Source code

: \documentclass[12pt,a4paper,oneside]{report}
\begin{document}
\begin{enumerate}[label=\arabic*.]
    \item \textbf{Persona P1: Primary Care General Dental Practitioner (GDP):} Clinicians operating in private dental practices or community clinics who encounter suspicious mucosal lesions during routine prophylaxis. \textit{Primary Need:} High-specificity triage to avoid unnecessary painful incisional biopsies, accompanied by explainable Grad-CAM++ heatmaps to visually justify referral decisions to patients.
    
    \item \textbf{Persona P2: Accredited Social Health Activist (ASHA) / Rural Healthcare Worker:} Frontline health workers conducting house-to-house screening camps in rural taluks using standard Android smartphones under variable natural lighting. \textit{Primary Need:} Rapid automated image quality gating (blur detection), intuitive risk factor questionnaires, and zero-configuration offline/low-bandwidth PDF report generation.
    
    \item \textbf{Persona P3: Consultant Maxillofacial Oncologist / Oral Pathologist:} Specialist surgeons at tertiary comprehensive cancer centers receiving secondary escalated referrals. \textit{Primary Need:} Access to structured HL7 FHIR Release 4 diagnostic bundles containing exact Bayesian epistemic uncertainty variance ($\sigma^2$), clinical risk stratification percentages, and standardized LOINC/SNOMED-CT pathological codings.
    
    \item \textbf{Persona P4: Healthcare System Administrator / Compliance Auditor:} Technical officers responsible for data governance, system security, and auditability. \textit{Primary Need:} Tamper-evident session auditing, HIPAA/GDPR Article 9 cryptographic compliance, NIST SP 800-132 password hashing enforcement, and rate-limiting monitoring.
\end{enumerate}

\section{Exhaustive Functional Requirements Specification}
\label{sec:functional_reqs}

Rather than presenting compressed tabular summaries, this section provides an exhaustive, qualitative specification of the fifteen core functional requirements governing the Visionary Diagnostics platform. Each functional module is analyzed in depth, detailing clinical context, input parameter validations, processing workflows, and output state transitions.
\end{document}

--- Brief ---
Throughout the data above, copy all lines where the word "label" is found.

--- Response ---
\begin{enumerate}[label=\arabic*.]
\label{sec:functional_reqs}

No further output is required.